* Assignment
Using the records that appear below, write out exactly the lines from the one with "Content Delivery Network" through the one with "- Connection pooling", keeping both end lines.

[Source texts of formatted documents]
*-*-*

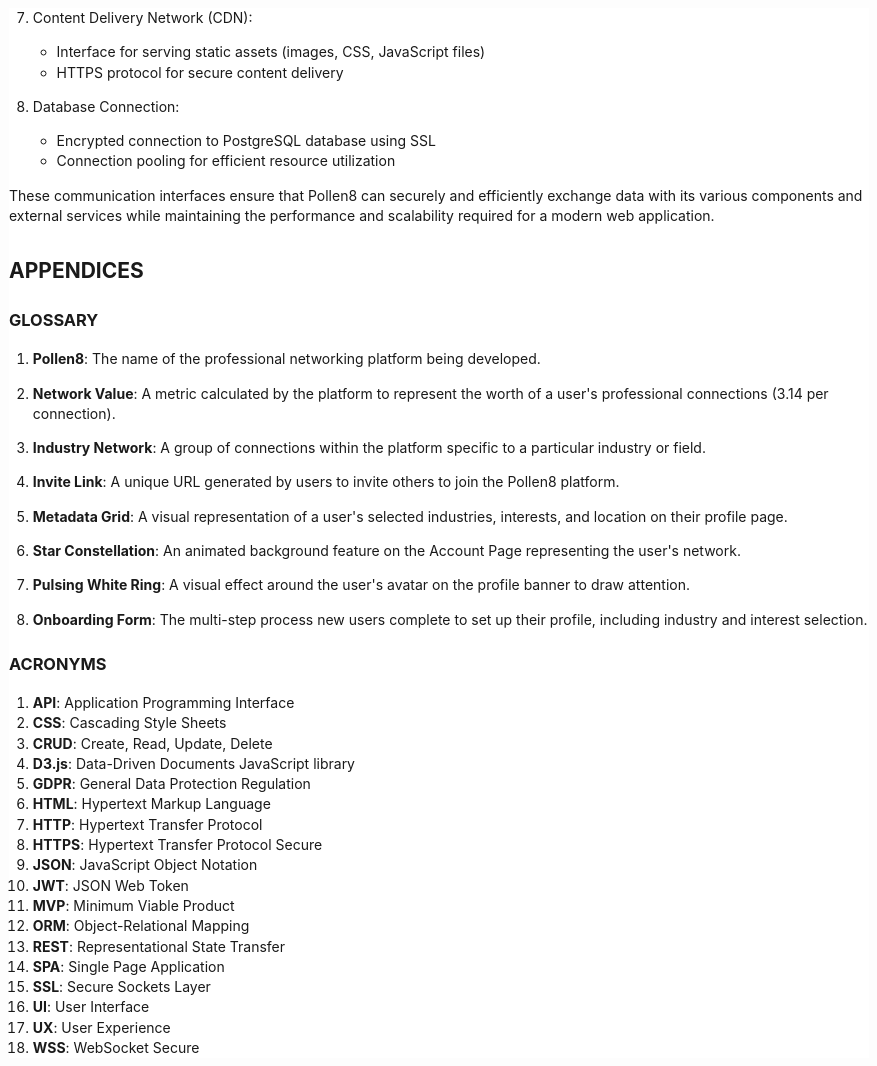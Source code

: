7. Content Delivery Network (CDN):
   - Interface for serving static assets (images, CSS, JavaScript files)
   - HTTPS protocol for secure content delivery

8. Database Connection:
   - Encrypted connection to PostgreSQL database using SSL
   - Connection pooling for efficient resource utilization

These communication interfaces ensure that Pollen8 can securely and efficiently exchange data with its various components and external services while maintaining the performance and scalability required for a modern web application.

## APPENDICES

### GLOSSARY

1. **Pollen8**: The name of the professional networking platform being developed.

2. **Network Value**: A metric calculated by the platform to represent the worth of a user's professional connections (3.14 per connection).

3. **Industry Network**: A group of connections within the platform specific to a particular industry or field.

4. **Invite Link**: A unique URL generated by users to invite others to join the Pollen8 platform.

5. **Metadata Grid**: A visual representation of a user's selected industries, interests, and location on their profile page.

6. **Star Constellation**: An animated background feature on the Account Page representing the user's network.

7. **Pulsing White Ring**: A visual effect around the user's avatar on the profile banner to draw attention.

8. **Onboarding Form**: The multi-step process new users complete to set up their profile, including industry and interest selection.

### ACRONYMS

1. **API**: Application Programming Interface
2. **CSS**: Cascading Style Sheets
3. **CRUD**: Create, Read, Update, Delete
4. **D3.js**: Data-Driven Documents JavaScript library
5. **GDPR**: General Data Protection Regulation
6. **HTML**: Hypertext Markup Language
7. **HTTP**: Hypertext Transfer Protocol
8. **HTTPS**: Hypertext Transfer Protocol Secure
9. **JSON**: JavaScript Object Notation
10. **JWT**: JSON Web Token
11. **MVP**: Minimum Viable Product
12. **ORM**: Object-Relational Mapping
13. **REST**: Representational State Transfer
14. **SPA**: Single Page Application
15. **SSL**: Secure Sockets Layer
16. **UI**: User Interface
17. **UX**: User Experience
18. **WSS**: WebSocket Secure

*-*-*

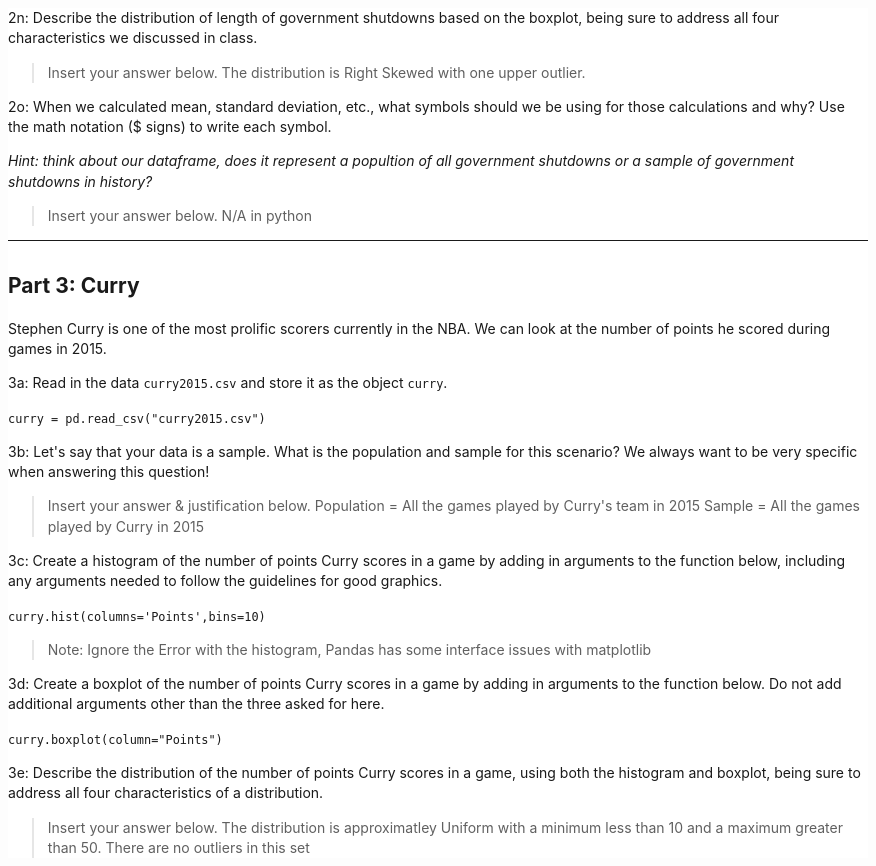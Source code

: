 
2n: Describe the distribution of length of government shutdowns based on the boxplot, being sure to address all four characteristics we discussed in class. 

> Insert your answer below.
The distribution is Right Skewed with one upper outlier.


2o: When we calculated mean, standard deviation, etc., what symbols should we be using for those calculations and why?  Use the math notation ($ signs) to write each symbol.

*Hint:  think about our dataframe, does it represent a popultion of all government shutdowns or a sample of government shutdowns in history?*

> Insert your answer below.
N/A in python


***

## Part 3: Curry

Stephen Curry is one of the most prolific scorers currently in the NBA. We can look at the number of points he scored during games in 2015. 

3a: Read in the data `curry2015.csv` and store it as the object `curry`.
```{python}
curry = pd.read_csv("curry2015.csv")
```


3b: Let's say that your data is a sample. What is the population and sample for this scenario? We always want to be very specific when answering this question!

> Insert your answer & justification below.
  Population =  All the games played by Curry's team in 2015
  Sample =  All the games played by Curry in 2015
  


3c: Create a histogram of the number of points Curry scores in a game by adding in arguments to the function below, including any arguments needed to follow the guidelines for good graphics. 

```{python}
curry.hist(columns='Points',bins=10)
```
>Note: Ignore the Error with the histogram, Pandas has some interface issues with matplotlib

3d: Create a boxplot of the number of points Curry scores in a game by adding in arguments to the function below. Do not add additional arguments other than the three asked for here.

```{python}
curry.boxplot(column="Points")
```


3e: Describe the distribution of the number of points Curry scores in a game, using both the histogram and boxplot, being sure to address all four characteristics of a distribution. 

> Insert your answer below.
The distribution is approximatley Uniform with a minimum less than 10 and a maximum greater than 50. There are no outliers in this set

*-*-*

* Task answer
:7. Content Delivery Network (CDN):
   - Interface for serving static assets (images, CSS, JavaScript files)
   - HTTPS protocol for secure content delivery

8. Database Connection:
   - Encrypted connection to PostgreSQL database using SSL
   - Connection pooling for efficient resource utilization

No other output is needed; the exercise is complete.